Open nodakai opened 1 month ago
@nodakai I think if you change the code in the subscriber to:
// while let NodeEvent::Tick = node.wait(CYCLE_TIME) {
// while let Some(sample) = subscriber.receive()? {
while let NodeEvent::Tick = node.wait(Duration::ZERO) {
if let Some(sample) = subscriber.receive()? {
let tr = current_time();
let dt = tr - sample.i;
println!("received: {:?} delay: {:.1} us", *sample, dt as f64 * 1e-3);
}
}
It would fix the issue.
If you do not want to perform a busy wait, you can combine the publish-subscribe service with an event service and fire an event after the publisher has sent the message. On the subscriber side you wait on a listener until you have received the event and then receive your sample on the subscriber. For the event you can find an example here: https://github.com/eclipse-iceoryx/iceoryx2/tree/main/examples/rust/event
Hmm, applying the suggested change (Duration::ZERO
only) reduced latency to 20--50 us, without consuming 100 % CPU core. So it appears that IO2's implementation does not rely on classical busy looping on an atomic variable in shared memory? Is there any docs on what synchronization primitives are used for each operation mode?
It's still much slower than these numbers so I'll have to continue investigation https://github.com/eclipse-iceoryx/iceoryx2/blob/main/internal/plots/benchmark_mechanism.svg
@nodakai another problem can be this call libc::clock_gettime(libc::CLOCK_REALTIME, &mut ts)
depending on what underlying clock source it uses - either HPET or TSC. With one of them you have a huge performance impact @elBoberido knows more here.
We encountered the same problem in our benchmarks and the solution was, instead of sending one sample and measure the time from A to B, we use a setup where process A sends a sample to process B and as soon as process B has received it, we send a sample back to A. We repeat this a million times and then measure the total time divided by the repetition times 2 (since we send the sample back and forth).

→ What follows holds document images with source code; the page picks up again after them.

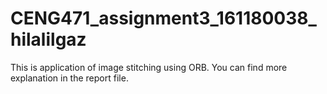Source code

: # CENG471_assignment3_161180038_hilalilgaz
 This is application of image stitching using ORB. You can find more explanation in the report file.
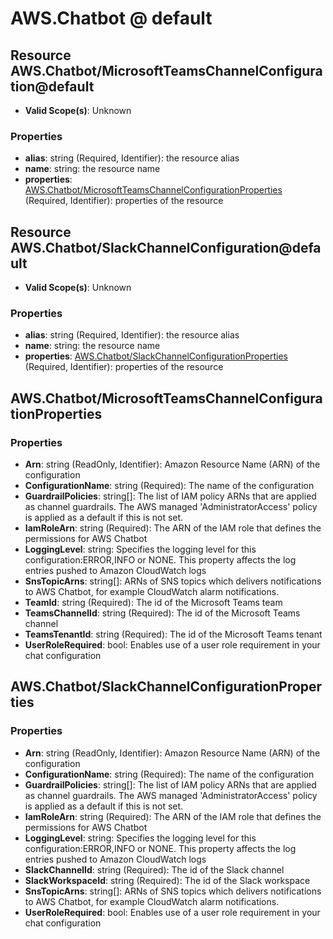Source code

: # AWS.Chatbot @ default

## Resource AWS.Chatbot/MicrosoftTeamsChannelConfiguration@default
* **Valid Scope(s)**: Unknown
### Properties
* **alias**: string (Required, Identifier): the resource alias
* **name**: string: the resource name
* **properties**: [AWS.Chatbot/MicrosoftTeamsChannelConfigurationProperties](#awschatbotmicrosoftteamschannelconfigurationproperties) (Required, Identifier): properties of the resource

## Resource AWS.Chatbot/SlackChannelConfiguration@default
* **Valid Scope(s)**: Unknown
### Properties
* **alias**: string (Required, Identifier): the resource alias
* **name**: string: the resource name
* **properties**: [AWS.Chatbot/SlackChannelConfigurationProperties](#awschatbotslackchannelconfigurationproperties) (Required, Identifier): properties of the resource

## AWS.Chatbot/MicrosoftTeamsChannelConfigurationProperties
### Properties
* **Arn**: string (ReadOnly, Identifier): Amazon Resource Name (ARN) of the configuration
* **ConfigurationName**: string (Required): The name of the configuration
* **GuardrailPolicies**: string[]: The list of IAM policy ARNs that are applied as channel guardrails. The AWS managed 'AdministratorAccess' policy is applied as a default if this is not set.
* **IamRoleArn**: string (Required): The ARN of the IAM role that defines the permissions for AWS Chatbot
* **LoggingLevel**: string: Specifies the logging level for this configuration:ERROR,INFO or NONE. This property affects the log entries pushed to Amazon CloudWatch logs
* **SnsTopicArns**: string[]: ARNs of SNS topics which delivers notifications to AWS Chatbot, for example CloudWatch alarm notifications.
* **TeamId**: string (Required): The id of the Microsoft Teams team
* **TeamsChannelId**: string (Required): The id of the Microsoft Teams channel
* **TeamsTenantId**: string (Required): The id of the Microsoft Teams tenant
* **UserRoleRequired**: bool: Enables use of a user role requirement in your chat configuration

## AWS.Chatbot/SlackChannelConfigurationProperties
### Properties
* **Arn**: string (ReadOnly, Identifier): Amazon Resource Name (ARN) of the configuration
* **ConfigurationName**: string (Required): The name of the configuration
* **GuardrailPolicies**: string[]: The list of IAM policy ARNs that are applied as channel guardrails. The AWS managed 'AdministratorAccess' policy is applied as a default if this is not set.
* **IamRoleArn**: string (Required): The ARN of the IAM role that defines the permissions for AWS Chatbot
* **LoggingLevel**: string: Specifies the logging level for this configuration:ERROR,INFO or NONE. This property affects the log entries pushed to Amazon CloudWatch logs
* **SlackChannelId**: string (Required): The id of the Slack channel
* **SlackWorkspaceId**: string (Required): The id of the Slack workspace
* **SnsTopicArns**: string[]: ARNs of SNS topics which delivers notifications to AWS Chatbot, for example CloudWatch alarm notifications.
* **UserRoleRequired**: bool: Enables use of a user role requirement in your chat configuration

This is a common method called ping-pong benchmark.
@nodakai Oh, could you adjust your code to:
// while let NodeEvent::Tick = node.wait(CYCLE_TIME) {
// while let Some(sample) = subscriber.receive()? {
loop {
if let Some(sample) = subscriber.receive()? {
let tr = current_time();
let dt = tr - sample.i;
println!("received: {:?} delay: {:.1} us", *sample, dt as f64 * 1e-3);
}
}
Since you are working on an aarch64 target, you should be able to expect a latency in a single-digit microsecond, see: https://raw.githubusercontent.com/eclipse-iceoryx/iceoryx2/refs/heads/main/internal/plots/benchmark_architecture.svg
For the raspberry pi 4b we achieved a latency of ~800ns
Removing node.wait(...)
reduced latency further to 3--5 us at the cost of consuming 100 % CPU core (it does look like a busy looping now).
It still lags noticeably behind your Rasp Pi result. I know I shouldn't expect an ultimate performance from a shared, HT-enabled cloud machine but 0.8 us vs 5 us seems weird.
Was your Rasp Pi result obtained with busy looping (100 % CPU core consumption)?
I already verified the following test yields ~50 ns on the target Linux machine so I'm not worried about the accuracy/overhead of clock_gettime(CLOCK_REALTIME)
. It should be accelerated by vDSO https://man7.org/linux/man-pages/man7/vdso.7.html#ARCHITECTURE-SPECIFIC_NOTES
loop {
let t0 = current_time();
let t1 = current_time();
println!("t1 - t0 = {}", t1 - t0);
std::thread::sleep(CYCLE_TIME);
}
@nodakai I hesitate to ask, but are you building in release mode? On my system, debug builds are ~6.5 times slower than release builds.
@nodakai
Was your Rasp Pi result obtained with busy looping (100 % CPU core consumption)?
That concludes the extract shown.